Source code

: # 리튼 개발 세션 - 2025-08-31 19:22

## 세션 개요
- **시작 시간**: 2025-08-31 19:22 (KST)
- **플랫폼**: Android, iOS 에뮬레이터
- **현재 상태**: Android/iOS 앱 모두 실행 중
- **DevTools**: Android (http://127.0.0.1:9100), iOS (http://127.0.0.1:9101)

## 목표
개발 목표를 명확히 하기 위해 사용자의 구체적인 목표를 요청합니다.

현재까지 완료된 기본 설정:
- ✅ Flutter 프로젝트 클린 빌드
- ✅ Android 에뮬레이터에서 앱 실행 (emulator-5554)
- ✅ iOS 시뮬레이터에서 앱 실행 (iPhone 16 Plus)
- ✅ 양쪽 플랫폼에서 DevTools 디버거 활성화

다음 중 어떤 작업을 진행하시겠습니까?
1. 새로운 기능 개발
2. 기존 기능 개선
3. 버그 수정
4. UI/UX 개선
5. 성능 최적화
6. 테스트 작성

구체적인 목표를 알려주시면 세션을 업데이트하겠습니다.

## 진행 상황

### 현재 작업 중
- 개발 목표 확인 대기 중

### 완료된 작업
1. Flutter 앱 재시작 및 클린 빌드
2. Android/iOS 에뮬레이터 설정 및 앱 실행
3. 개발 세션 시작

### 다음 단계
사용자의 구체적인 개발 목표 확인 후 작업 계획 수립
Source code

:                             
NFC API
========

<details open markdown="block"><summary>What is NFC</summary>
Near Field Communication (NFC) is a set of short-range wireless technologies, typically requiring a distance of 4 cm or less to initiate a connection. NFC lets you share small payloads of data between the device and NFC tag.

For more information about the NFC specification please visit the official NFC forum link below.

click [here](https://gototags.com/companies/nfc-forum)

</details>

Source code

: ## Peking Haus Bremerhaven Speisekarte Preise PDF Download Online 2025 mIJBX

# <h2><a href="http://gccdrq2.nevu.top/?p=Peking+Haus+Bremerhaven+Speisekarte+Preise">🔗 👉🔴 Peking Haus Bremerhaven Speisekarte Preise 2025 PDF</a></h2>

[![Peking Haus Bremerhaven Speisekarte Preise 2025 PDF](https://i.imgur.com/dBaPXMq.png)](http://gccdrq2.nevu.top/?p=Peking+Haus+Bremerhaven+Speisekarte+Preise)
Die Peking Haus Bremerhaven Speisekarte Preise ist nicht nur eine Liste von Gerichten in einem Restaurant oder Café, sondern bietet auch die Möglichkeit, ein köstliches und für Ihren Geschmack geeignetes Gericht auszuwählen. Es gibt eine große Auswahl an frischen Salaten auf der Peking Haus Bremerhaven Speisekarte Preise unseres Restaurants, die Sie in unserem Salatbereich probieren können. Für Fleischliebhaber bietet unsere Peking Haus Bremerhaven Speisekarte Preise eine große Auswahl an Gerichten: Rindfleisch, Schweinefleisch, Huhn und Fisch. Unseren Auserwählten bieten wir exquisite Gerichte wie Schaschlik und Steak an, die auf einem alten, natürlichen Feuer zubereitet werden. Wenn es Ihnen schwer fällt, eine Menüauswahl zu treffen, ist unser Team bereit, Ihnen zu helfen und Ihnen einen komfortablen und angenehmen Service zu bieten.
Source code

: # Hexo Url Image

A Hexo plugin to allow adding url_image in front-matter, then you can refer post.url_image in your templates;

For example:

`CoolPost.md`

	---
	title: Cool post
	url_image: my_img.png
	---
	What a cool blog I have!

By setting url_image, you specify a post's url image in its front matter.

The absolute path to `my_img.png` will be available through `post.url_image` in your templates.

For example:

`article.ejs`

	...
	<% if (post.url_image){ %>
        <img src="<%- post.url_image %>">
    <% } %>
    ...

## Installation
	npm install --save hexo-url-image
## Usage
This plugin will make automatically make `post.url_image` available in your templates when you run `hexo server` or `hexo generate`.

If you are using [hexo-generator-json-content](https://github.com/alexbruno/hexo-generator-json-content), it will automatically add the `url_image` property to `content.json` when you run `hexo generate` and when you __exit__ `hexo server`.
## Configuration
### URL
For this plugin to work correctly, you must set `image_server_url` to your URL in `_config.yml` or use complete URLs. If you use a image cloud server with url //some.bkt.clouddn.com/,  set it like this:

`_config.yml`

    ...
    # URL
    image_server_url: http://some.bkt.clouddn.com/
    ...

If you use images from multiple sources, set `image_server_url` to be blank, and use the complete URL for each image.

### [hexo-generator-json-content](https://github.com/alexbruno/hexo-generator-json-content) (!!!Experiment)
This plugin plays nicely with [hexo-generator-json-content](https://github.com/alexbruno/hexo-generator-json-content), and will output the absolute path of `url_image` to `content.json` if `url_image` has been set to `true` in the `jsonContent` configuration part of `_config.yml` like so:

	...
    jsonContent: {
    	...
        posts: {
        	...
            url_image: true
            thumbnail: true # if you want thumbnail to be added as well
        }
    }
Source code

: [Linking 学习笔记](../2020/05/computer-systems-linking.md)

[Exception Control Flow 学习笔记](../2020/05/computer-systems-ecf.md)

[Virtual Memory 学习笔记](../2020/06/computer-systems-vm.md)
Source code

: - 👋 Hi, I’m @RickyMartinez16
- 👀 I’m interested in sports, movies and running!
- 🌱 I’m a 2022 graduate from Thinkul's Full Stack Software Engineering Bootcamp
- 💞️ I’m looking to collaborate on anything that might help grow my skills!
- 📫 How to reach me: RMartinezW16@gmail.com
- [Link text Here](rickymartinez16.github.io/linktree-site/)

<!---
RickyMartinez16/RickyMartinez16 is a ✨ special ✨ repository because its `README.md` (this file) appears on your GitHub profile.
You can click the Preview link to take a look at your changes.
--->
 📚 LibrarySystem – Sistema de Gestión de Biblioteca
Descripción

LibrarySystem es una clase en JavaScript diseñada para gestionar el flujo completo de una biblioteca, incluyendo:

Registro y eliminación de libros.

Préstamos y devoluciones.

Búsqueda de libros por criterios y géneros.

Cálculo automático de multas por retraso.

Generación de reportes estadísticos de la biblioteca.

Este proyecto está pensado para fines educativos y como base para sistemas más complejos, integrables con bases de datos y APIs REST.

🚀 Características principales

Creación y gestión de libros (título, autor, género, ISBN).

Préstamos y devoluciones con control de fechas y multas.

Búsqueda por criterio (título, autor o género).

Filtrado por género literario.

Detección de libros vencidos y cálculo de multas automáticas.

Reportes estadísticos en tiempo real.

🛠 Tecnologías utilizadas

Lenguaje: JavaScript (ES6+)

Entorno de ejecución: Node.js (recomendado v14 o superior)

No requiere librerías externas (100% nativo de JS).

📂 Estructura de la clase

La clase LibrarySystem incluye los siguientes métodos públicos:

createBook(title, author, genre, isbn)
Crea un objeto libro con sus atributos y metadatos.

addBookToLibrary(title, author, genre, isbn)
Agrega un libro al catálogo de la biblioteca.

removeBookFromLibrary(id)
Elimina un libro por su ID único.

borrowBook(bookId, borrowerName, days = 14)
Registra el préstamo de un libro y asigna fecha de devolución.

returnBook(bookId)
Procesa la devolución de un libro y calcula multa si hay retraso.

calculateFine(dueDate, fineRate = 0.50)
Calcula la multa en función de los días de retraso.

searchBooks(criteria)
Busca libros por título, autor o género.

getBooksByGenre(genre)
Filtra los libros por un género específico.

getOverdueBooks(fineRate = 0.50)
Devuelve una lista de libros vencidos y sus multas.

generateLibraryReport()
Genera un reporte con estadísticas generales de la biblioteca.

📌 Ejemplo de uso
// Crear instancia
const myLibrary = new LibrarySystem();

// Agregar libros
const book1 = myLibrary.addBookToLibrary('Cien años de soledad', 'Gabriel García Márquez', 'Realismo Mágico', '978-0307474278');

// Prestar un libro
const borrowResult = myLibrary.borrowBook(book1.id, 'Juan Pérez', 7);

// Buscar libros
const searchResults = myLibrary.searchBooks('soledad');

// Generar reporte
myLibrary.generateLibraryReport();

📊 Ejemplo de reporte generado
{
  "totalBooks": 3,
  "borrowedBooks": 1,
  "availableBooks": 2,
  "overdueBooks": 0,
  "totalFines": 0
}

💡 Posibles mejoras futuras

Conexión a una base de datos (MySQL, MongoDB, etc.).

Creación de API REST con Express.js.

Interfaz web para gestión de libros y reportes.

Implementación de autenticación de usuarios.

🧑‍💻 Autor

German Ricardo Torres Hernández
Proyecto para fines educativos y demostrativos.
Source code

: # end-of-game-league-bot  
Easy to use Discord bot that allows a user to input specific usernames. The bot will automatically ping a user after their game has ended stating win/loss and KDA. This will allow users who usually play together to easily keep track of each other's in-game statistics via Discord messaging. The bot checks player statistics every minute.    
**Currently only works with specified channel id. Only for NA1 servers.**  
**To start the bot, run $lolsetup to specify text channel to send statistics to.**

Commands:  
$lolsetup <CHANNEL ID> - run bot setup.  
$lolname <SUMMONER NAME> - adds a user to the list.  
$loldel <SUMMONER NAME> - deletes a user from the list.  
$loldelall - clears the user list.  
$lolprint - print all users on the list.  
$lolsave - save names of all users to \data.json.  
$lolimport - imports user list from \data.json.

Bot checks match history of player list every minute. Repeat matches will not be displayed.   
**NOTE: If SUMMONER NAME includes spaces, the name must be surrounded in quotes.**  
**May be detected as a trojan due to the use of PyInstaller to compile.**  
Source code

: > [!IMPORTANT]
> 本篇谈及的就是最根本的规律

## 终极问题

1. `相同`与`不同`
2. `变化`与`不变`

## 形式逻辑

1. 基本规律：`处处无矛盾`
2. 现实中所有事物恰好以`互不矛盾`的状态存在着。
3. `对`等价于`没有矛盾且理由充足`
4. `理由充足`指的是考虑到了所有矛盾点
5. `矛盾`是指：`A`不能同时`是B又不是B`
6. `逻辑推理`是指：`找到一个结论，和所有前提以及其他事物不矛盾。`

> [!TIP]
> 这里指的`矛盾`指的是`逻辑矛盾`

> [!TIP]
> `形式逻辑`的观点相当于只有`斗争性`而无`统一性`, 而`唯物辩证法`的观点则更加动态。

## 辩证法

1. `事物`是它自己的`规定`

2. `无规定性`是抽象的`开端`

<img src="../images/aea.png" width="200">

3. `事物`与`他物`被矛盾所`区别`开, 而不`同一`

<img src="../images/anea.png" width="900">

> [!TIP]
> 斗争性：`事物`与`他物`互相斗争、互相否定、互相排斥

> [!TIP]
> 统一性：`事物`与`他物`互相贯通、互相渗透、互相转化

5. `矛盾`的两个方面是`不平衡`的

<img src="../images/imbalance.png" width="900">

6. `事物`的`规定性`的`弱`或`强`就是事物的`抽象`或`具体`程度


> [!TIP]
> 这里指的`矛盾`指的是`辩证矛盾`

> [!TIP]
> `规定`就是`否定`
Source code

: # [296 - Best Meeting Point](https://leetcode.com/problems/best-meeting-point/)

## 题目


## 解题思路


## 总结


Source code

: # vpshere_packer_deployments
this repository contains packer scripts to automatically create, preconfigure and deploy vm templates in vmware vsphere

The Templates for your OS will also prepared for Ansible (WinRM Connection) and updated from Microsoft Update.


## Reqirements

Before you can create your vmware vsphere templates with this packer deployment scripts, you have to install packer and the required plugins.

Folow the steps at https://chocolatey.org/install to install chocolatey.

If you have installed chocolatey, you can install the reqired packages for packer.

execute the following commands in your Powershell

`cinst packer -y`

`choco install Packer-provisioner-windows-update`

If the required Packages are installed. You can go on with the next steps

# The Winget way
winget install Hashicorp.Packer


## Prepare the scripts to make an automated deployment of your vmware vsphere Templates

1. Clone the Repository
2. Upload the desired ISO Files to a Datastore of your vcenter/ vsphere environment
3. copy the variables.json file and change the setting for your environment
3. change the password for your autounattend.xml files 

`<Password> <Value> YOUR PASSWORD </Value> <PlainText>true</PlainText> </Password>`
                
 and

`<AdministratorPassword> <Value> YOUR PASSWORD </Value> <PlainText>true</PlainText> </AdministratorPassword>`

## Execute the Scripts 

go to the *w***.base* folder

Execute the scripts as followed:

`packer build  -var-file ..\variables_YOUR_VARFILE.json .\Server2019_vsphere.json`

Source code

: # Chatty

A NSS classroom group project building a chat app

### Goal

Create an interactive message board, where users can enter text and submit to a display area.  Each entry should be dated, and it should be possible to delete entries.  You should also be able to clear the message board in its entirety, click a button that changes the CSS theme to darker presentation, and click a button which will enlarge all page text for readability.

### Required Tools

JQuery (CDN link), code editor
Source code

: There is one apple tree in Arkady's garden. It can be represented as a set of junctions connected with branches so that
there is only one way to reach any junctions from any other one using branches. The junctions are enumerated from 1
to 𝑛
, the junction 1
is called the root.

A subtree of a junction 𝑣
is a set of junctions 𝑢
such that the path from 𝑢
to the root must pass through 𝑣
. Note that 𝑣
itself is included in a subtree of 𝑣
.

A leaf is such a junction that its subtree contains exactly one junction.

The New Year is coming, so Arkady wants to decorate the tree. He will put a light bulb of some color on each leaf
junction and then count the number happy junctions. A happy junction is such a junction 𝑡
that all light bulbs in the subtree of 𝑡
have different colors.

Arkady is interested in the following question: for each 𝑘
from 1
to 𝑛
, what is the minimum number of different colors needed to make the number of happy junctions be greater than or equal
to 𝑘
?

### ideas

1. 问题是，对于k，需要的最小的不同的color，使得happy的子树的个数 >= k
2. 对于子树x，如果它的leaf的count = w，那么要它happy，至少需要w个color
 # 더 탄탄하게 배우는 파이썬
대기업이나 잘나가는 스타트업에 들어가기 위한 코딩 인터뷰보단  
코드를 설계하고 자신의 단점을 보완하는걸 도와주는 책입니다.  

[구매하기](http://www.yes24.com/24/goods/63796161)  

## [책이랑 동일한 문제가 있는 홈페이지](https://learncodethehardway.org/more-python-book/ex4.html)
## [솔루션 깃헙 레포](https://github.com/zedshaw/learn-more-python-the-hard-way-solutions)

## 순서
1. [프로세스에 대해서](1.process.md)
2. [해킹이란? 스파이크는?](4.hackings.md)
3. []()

--------

→ **ASSIGNED TASK**:
For the material above, state the number of lines that include the word "Preise". Leave out everything else.

→ **EXERCISE SOLUTION**:
4